WORK ITEM: What's needed is a word-for-word retyping of the entries below, pictures omitted.

#### DATA TO EXAMINE

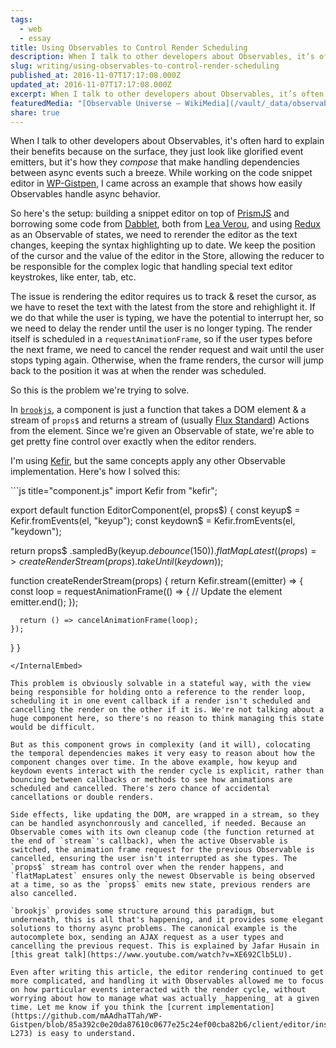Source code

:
 ```yaml
---
tags:
  - web
  - essay
title: Using Observables to Control Render Scheduling
description: When I talk to other developers about Observables, it’s often hard to explain their benefits because on the surface, they just look like glorified event emitters, but it’s how they compose that make handling dependencies between async events such a breeze. While working on the code snippet editor in WP-Gistpen, I came across an example \[…]
slug: writing/using-observables-to-control-render-scheduling
published_at: 2016-11-07T17:17:08.000Z
updated_at: 2016-11-07T17:17:08.000Z
excerpt: When I talk to other developers about Observables, it’s often hard to explain their benefits because on the surface, they just look like glorified event emitters, but it’s how they compose that make handling dependencies between async events such a breeze. While working on the code snippet editor in WP-Gistpen, I came across an example \[…]
featuredMedia: "[Observable Universe – WikiMedia](/vault/_data/observable-universe-wikimedia.md)"
share: true
---
```


When I talk to other developers about Observables, it's often hard to explain their benefits because on the surface, they just look like glorified event emitters, but it's how they _compose_ that make handling dependencies between async events such a breeze. While working on the code snippet editor in [WP-Gistpen](https://github.com/mAAdhaTTah/WP-Gistpen), I came across an example that shows how easily Observables handle async behavior.

So here's the setup: building a snippet editor on top of [PrismJS](http://prismjs.com/) and borrowing some code from [Dabblet](http://dabblet.com/), both from [Lea Verou](http://lea.verou.me/), and using [Redux](http://redux.js.org/) as an Observable of states, we need to rerender the editor as the text changes, keeping the syntax highlighting up to date. We keep the position of the cursor and the value of the editor in the Store, allowing the reducer to be responsible for the complex logic that handling special text editor keystrokes, like enter, tab, etc.

The issue is rendering the editor requires us to track & reset the cursor, as we have to reset the text with the latest from the store and rehighlight it. If we do that while the user is typing, we have the potential to interrupt her, so we need to delay the render until the user is no longer typing. The render itself is scheduled in a `requestAnimationFrame`, so if the user types before the next frame, we need to cancel the render request and wait until the user stops typing again. Otherwise, when the frame renders, the cursor will jump back to the position it was at when the render was scheduled.

So this is the problem we're trying to solve.

In [`brookjs`](https://valtech-nyc.github.io/brookjs/), a component is just a function that takes a DOM element & a stream of `props$` and returns a stream of (usually [Flux Standard](https://github.com/acdlite/flux-standard-action)) Actions from the element. Since we're given an Observable of state, we're able to get pretty fine control over exactly when the editor renders.

I'm using [Kefir](http://rpominov.github.io/kefir/), but the same concepts apply any other Observable implementation. Here's how I solved this:

<InternalEmbed title="gistpens/observable-rendering" url="/vault/gistpens/observable-rendering.md">
```js title="component.js"
import Kefir from "kefir";

export default function EditorComponent(el, props$) {
  const keyup$ = Kefir.fromEvents(el, "keyup");
  const keydown$ = Kefir.fromEvents(el, "keydown");

  return props$
    .sampledBy(keyup$.debounce(150))
    .flatMapLatest((props) => createRenderStream(props).takeUntil(keydown$));

  function createRenderStream(props) {
    return Kefir.stream((emitter) => {
      const loop = requestAnimationFrame(() => {
        // Update the element
        emitter.end();
      });

      return () => cancelAnimationFrame(loop);
    });
  }
}
```
</InternalEmbed>

This problem is obviously solvable in a stateful way, with the view being responsible for holding onto a reference to the render loop, scheduling it in one event callback if a render isn't scheduled and cancelling the render on the other if it is. We're not talking about a huge component here, so there's no reason to think managing this state would be difficult.

But as this component grows in complexity (and it will), colocating the temporal dependencies makes it very easy to reason about how the component changes over time. In the above example, how keyup and keydown events interact with the render cycle is explicit, rather than bouncing between callbacks or methods to see how animations are scheduled and cancelled. There's zero chance of accidental cancellations or double renders.

Side effects, like updating the DOM, are wrapped in a stream, so they can be handled asynchonrously and cancelled, if needed. Because an Observable comes with its own cleanup code (the function returned at the end of `stream`'s callback), when the active Observable is switched, the animation frame request for the previous Observable is cancelled, ensuring the user isn't interrupted as she types. The `props$` stream has control over when the render happens, and `flatMapLatest` ensures only the newest Observable is being observed at a time, so as the `props$` emits new state, previous renders are also cancelled.

`brookjs` provides some structure around this paradigm, but underneath, this is all that's happening, and it provides some elegant solutions to thorny async problems. The canonical example is the autocomplete box, sending an AJAX request as a user types and cancelling the previous request. This is explained by Jafar Husain in [this great talk](https://www.youtube.com/watch?v=XE692Clb5LU).

Even after writing this article, the editor rendering continued to get more complicated, and handling it with Observables allowed me to focus on how particular events interacted with the render cycle, without worrying about how to manage what was actually _happening_ at a given time. Let me know if you think the [current implementation](https://github.com/mAAdhaTTah/WP-Gistpen/blob/85a392c0e20da87610c0677e25c24ef00cba82b6/client/editor/instance/onMount.js#L196-L273) is easy to understand.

########

OUTPUT:
Source code

:
 ```yaml
---
tags:
  - web
  - essay
title: Using Observables to Control Render Scheduling
description: When I talk to other developers about Observables, it’s often hard to explain their benefits because on the surface, they just look like glorified event emitters, but it’s how they compose that make handling dependencies between async events such a breeze. While working on the code snippet editor in WP-Gistpen, I came across an example \[…]
slug: writing/using-observables-to-control-render-scheduling
published_at: 2016-11-07T17:17:08.000Z
updated_at: 2016-11-07T17:17:08.000Z
excerpt: When I talk to other developers about Observables, it’s often hard to explain their benefits because on the surface, they just look like glorified event emitters, but it’s how they compose that make handling dependencies between async events such a breeze. While working on the code snippet editor in WP-Gistpen, I came across an example \[…]
featuredMedia: "[Observable Universe – WikiMedia](/vault/_data/observable-universe-wikimedia.md)"
share: true
---
```


When I talk to other developers about Observables, it's often hard to explain their benefits because on the surface, they just look like glorified event emitters, but it's how they _compose_ that make handling dependencies between async events such a breeze. While working on the code snippet editor in [WP-Gistpen](https://github.com/mAAdhaTTah/WP-Gistpen), I came across an example that shows how easily Observables handle async behavior.

So here's the setup: building a snippet editor on top of [PrismJS](http://prismjs.com/) and borrowing some code from [Dabblet](http://dabblet.com/), both from [Lea Verou](http://lea.verou.me/), and using [Redux](http://redux.js.org/) as an Observable of states, we need to rerender the editor as the text changes, keeping the syntax highlighting up to date. We keep the position of the cursor and the value of the editor in the Store, allowing the reducer to be responsible for the complex logic that handling special text editor keystrokes, like enter, tab, etc.

The issue is rendering the editor requires us to track & reset the cursor, as we have to reset the text with the latest from the store and rehighlight it. If we do that while the user is typing, we have the potential to interrupt her, so we need to delay the render until the user is no longer typing. The render itself is scheduled in a `requestAnimationFrame`, so if the user types before the next frame, we need to cancel the render request and wait until the user stops typing again. Otherwise, when the frame renders, the cursor will jump back to the position it was at when the render was scheduled.

So this is the problem we're trying to solve.

In [`brookjs`](https://valtech-nyc.github.io/brookjs/), a component is just a function that takes a DOM element & a stream of `props$` and returns a stream of (usually [Flux Standard](https://github.com/acdlite/flux-standard-action)) Actions from the element. Since we're given an Observable of state, we're able to get pretty fine control over exactly when the editor renders.

I'm using [Kefir](http://rpominov.github.io/kefir/), but the same concepts apply any other Observable implementation. Here's how I solved this:

<InternalEmbed title="gistpens/observable-rendering" url="/vault/gistpens/observable-rendering.md">
```js title="component.js"
import Kefir from "kefir";

export default function EditorComponent(el, props$) {
  const keyup$ = Kefir.fromEvents(el, "keyup");
  const keydown$ = Kefir.fromEvents(el, "keydown");

  return props$
    .sampledBy(keyup$.debounce(150))
    .flatMapLatest((props) => createRenderStream(props).takeUntil(keydown$));

  function createRenderStream(props) {
    return Kefir.stream((emitter) => {
      const loop = requestAnimationFrame(() => {
        // Update the element
        emitter.end();
      });

      return () => cancelAnimationFrame(loop);
    });
  }
}
```
</InternalEmbed>

This problem is obviously solvable in a stateful way, with the view being responsible for holding onto a reference to the render loop, scheduling it in one event callback if a render isn't scheduled and cancelling the render on the other if it is. We're not talking about a huge component here, so there's no reason to think managing this state would be difficult.

But as this component grows in complexity (and it will), colocating the temporal dependencies makes it very easy to reason about how the component changes over time. In the above example, how keyup and keydown events interact with the render cycle is explicit, rather than bouncing between callbacks or methods to see how animations are scheduled and cancelled. There's zero chance of accidental cancellations or double renders.

Side effects, like updating the DOM, are wrapped in a stream, so they can be handled asynchonrously and cancelled, if needed. Because an Observable comes with its own cleanup code (the function returned at the end of `stream`'s callback), when the active Observable is switched, the animation frame request for the previous Observable is cancelled, ensuring the user isn't interrupted as she types. The `props$` stream has control over when the render happens, and `flatMapLatest` ensures only the newest Observable is being observed at a time, so as the `props$` emits new state, previous renders are also cancelled.

`brookjs` provides some structure around this paradigm, but underneath, this is all that's happening, and it provides some elegant solutions to thorny async problems. The canonical example is the autocomplete box, sending an AJAX request as a user types and cancelling the previous request. This is explained by Jafar Husain in [this great talk](https://www.youtube.com/watch?v=XE692Clb5LU).

Even after writing this article, the editor rendering continued to get more complicated, and handling it with Observables allowed me to focus on how particular events interacted with the render cycle, without worrying about how to manage what was actually _happening_ at a given time. Let me know if you think the [current implementation](https://github.com/mAAdhaTTah/WP-Gistpen/blob/85a392c0e20da87610c0677e25c24ef00cba82b6/client/editor/instance/onMount.js#L196-L273) is easy to understand.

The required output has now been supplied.